* [Task objective] Work out how many lines below contain the word "Criterion". Only the number is wanted.

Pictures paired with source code
BEGIN

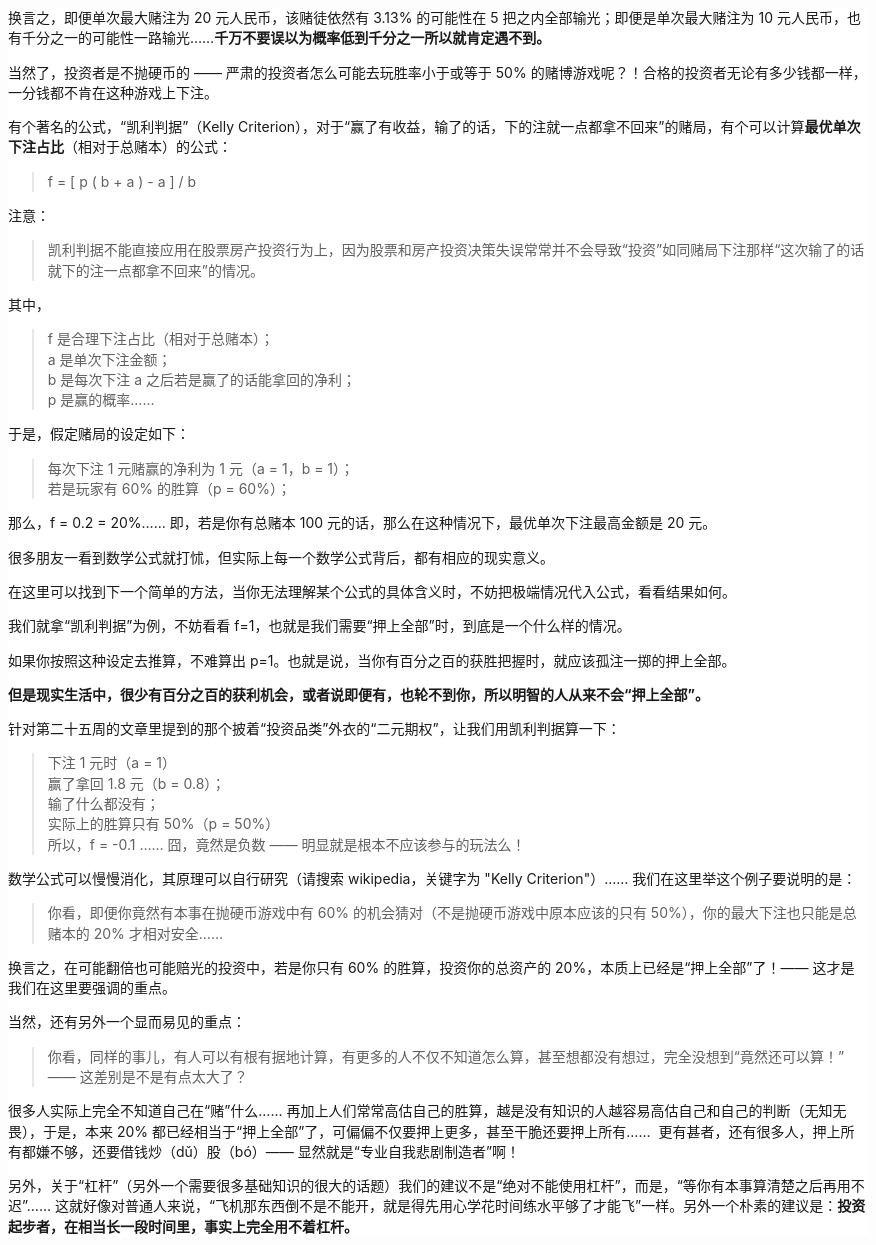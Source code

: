 换言之，即便单次最大赌注为 20 元人民币，该赌徒依然有 3.13% 的可能性在 5 把之内全部输光；即便是单次最大赌注为 10 元人民币，也有千分之一的可能性一路输光……**千万不要误以为概率低到千分之一所以就肯定遇不到。**

当然了，投资者是不抛硬币的 —— 严肃的投资者怎么可能去玩胜率小于或等于 50% 的赌博游戏呢？！合格的投资者无论有多少钱都一样，一分钱都不肯在这种游戏上下注。

有个著名的公式，“凯利判据”（Kelly Criterion），对于“赢了有收益，输了的话，下的注就一点都拿不回来”的赌局，有个可以计算**最优单次下注占比**（相对于总赌本）的公式：

>f = [ p ( b + a ) - a ] / b

注意：
>凯利判据不能直接应用在股票房产投资行为上，因为股票和房产投资决策失误常常并不会导致“投资”如同赌局下注那样“这次输了的话就下的注一点都拿不回来”的情况。

其中，
>f 是合理下注占比（相对于总赌本）；  
>a 是单次下注金额；  
>b 是每次下注 a 之后若是赢了的话能拿回的净利；  
>p 是赢的概率……  

于是，假定赌局的设定如下：

>每次下注 1 元赌赢的净利为 1 元（a = 1，b = 1）；  
>若是玩家有 60% 的胜算（p = 60%）；

那么，f = 0.2 = 20%…… 即，若是你有总赌本 100 元的话，那么在这种情况下，最优单次下注最高金额是 20 元。





很多朋友一看到数学公式就打怵，但实际上每一个数学公式背后，都有相应的现实意义。

在这里可以找到下一个简单的方法，当你无法理解某个公式的具体含义时，不妨把极端情况代入公式，看看结果如何。

我们就拿“凯利判据”为例，不妨看看 f=1，也就是我们需要“押上全部”时，到底是一个什么样的情况。

如果你按照这种设定去推算，不难算出 p=1。也就是说，当你有百分之百的获胜把握时，就应该孤注一掷的押上全部。

**但是现实生活中，很少有百分之百的获利机会，或者说即便有，也轮不到你，所以明智的人从来不会“押上全部”。**




针对第二十五周的文章里提到的那个披着“投资品类”外衣的“二元期权”，让我们用凯利判据算一下：

>下注 1 元时（a = 1）  
>赢了拿回 1.8 元（b = 0.8）；  
>输了什么都没有；  
>实际上的胜算只有 50%（p = 50%）  
>所以，f = -0.1 …… 囧，竟然是负数 —— 明显就是根本不应该参与的玩法么！

数学公式可以慢慢消化，其原理可以自行研究（请搜索 wikipedia，关键字为 "Kelly Criterion"）…… 我们在这里举这个例子要说明的是：

>你看，即便你竟然有本事在抛硬币游戏中有 60% 的机会猜对（不是抛硬币游戏中原本应该的只有 50%），你的最大下注也只能是总赌本的 20% 才相对安全……

换言之，在可能翻倍也可能赔光的投资中，若是你只有 60% 的胜算，投资你的总资产的 20%，本质上已经是“押上全部”了！—— 这才是我们在这里要强调的重点。

当然，还有另外一个显而易见的重点：

>你看，同样的事儿，有人可以有根有据地计算，有更多的人不仅不知道怎么算，甚至想都没有想过，完全没想到“竟然还可以算！” —— 这差别是不是有点太大了？

很多人实际上完全不知道自己在“赌”什么…… 再加上人们常常高估自己的胜算，越是没有知识的人越容易高估自己和自己的判断（无知无畏），于是，本来 20% 都已经相当于“押上全部”了，可偏偏不仅要押上更多，甚至干脆还要押上所有……  更有甚者，还有很多人，押上所有都嫌不够，还要借钱炒（dǔ）股（bó）—— 显然就是“专业自我悲剧制造者”啊！

另外，关于“杠杆”（另外一个需要很多基础知识的很大的话题）我们的建议不是“绝对不能使用杠杆”，而是，“等你有本事算清楚之后再用不迟”…… 这就好像对普通人来说，“飞机那东西倒不是不能开，就是得先用心学花时间练水平够了才能飞”一样。另外一个朴素的建议是：**投资起步者，在相当长一段时间里，事实上完全用不着杠杆。**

END

* [Solution to the exercise] 2